Karena itu, konsep pertahanan nasional Indonesia perlu bergerak dari paradigma:
“menunggu ancaman untuk kemudian merespons”
menjadi:
“mendeteksi, mencegah, menangkal, dan mengelola ancaman sebelum berkembang menjadi krisis nasional.”
Konsepsi tersebut sejalan dengan bahan strategis yang menekankan bahwa ATHG Indonesia semakin bersifat simetris, asimetris, hibrida, dan siber, serta dapat muncul secara tiba-tiba dan multidimensi.
Dalam konteks tersebut, Sishankamrata harus ditransformasikan menjadi ekosistem ketahanan nasional yang terintegrasi, dengan memanfaatkan:
- Sumber Daya Alam (SDA);
- Sumber Daya Manusia (SDM);
- Sumber Daya Buatan (SDB).
Ketiganya tidak boleh berjalan sendiri-sendiri.
SDA menjadi sumber kekuatan ekonomi dan strategis.
SDM menjadi pusat kecerdasan dan inovasi.
SDB menjadi instrumen teknologi, industri, dan pertahanan.
Inilah yang dapat disebut sebagai Trilogi Sumber Daya Nasional untuk Kedaulatan Negara.
II. PERUBAHAN LINGKUNGAN STRATEGIS
Dunia bergerak dari sistem dominasi tunggal menuju sistem yang semakin multipolar.
China dan Rusia semakin aktif membangun pengaruh, sementara Amerika Serikat tetap menjadi kekuatan utama dalam ekonomi, militer, teknologi, dan sistem finansial global.
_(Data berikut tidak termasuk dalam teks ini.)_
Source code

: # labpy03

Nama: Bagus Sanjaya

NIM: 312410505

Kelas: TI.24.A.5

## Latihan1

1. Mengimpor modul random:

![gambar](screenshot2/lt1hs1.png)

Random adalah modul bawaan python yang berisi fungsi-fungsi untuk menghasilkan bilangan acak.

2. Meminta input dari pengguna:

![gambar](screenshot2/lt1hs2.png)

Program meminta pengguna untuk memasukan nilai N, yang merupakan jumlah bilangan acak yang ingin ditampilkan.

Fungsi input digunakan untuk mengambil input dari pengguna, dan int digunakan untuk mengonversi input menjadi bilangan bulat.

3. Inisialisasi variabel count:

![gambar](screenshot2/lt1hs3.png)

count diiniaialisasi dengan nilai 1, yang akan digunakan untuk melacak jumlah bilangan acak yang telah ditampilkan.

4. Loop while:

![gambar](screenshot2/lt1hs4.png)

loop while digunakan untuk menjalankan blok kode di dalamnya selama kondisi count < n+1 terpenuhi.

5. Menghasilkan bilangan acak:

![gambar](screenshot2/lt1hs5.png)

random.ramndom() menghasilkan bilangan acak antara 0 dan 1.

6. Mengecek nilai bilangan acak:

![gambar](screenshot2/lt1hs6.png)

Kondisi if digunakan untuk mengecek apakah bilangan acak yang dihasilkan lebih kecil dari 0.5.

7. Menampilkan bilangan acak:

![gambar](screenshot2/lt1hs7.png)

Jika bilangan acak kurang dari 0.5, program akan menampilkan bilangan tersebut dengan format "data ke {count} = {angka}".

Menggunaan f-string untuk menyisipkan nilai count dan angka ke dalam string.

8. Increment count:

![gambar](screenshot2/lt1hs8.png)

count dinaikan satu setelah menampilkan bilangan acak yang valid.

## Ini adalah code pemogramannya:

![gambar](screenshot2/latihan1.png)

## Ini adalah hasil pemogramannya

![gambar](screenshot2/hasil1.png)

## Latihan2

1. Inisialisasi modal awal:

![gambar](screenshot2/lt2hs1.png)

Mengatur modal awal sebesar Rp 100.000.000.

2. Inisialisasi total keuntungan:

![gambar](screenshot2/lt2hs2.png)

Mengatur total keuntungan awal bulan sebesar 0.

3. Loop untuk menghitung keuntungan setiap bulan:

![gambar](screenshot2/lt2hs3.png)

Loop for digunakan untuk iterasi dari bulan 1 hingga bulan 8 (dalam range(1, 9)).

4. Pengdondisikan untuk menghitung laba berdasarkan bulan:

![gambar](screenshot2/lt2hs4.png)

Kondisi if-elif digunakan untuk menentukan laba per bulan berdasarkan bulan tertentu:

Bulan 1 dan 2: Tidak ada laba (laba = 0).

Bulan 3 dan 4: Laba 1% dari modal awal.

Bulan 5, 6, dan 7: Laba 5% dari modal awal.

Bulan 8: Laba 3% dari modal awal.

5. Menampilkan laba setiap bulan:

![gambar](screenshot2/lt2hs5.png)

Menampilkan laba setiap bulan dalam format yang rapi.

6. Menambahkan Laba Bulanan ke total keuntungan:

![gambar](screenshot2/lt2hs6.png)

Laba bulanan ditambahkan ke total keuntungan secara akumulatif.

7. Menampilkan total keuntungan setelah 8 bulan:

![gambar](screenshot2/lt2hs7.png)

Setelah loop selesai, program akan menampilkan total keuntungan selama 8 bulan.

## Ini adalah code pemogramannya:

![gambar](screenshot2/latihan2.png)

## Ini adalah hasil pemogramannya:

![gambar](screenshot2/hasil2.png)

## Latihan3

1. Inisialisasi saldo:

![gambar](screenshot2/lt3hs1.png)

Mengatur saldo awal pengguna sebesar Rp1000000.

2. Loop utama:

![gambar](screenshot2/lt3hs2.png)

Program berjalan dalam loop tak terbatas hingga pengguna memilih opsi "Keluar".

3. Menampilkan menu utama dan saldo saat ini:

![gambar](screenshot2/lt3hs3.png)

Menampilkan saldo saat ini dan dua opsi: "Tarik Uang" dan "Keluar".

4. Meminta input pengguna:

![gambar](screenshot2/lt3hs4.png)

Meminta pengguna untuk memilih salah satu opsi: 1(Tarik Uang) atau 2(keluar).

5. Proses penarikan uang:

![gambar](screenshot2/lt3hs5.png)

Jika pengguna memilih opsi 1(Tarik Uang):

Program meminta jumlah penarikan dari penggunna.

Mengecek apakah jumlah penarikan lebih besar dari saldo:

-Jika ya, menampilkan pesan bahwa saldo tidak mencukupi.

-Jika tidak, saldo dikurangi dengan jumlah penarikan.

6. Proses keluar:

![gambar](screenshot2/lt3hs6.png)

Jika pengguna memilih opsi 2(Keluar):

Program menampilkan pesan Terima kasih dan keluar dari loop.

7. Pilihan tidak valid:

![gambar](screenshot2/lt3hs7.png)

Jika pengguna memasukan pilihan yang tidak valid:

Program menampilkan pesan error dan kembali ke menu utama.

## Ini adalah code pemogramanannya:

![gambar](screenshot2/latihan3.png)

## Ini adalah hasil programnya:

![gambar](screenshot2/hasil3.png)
Pada saat yang sama, negara-negara berkembang semakin memiliki posisi tawar dalam kompetisi kekuatan besar.
Indonesia tidak berada di luar kompetisi tersebut.
Dengan:
- posisi geografis di antara Samudra Hindia dan Pasifik;
- jalur perdagangan internasional;
- kekayaan mineral dan energi;
- wilayah maritim yang luas;
- populasi besar;
- pasar domestik yang besar; serta
- posisi strategis di ASEAN,
Indonesia merupakan aset geopolitik, sekaligus target strategis.
Dengan demikian, semakin besar nilai strategis Indonesia, semakin besar pula kepentingan berbagai aktor eksternal terhadap Indonesia.
Paradoks strategis Indonesia adalah:
Apa yang menjadi kekuatan nasional sekaligus dapat menjadi titik kerentanan nasional.
III. PERGESERAN DEFINISI ANCAMAN
Pertahanan nasional tidak lagi cukup hanya mempersiapkan diri menghadapi perang konvensional.
Bahan strategis mengidentifikasi spektrum ancaman yang sangat luas, mulai dari perang nuklir, kimia, biologi, konflik militer, proxy war, perang ekonomi dan dagang, serangan siber, perang teknologi, perang informasi, hingga perebutan sumber daya strategis.
Karena itu, Presiden perlu melihat ATHG dalam lima domain strategis:
1. Military Domain
Ancaman terhadap wilayah, kedaulatan, ruang udara, laut, dan objek vital nasional.
2. Economic Domain
Ancaman terhadap stabilitas fiskal, energi, pangan, industri, perdagangan, dan rantai pasok.
3. Technology & Cyber Domain
Serangan terhadap infrastruktur digital, data nasional, AI, sistem komunikasi, dan infrastruktur kritis.
4. Cognitive & Information Domain
Manipulasi informasi, disinformasi, propaganda, polarisasi sosial, dan delegitimasi institusi.
5. Resource & Environmental Domain
Kompetisi atas mineral kritis, energi, air, pangan, laut, serta dampak perubahan iklim.
Implikasinya:
Pertahanan nasional harus berubah dari sekadar military defence menjadi national resilience architecture.
IV. MASALAH STRATEGIS INDONESIA
Bahan yang diberikan mengidentifikasi adanya kesenjangan antara spektrum ancaman yang semakin luas dengan persepsi terhadap fungsi pertahanan yang masih sering terfokus pada perang militer konvensional.
Persoalan strategis tersebut dapat dirumuskan menjadi empat:
A. Fragmentasi sistem nasional
Institusi negara memiliki data, kemampuan, dan sumber daya masing-masing, tetapi belum selalu terintegrasi dalam satu national threat picture.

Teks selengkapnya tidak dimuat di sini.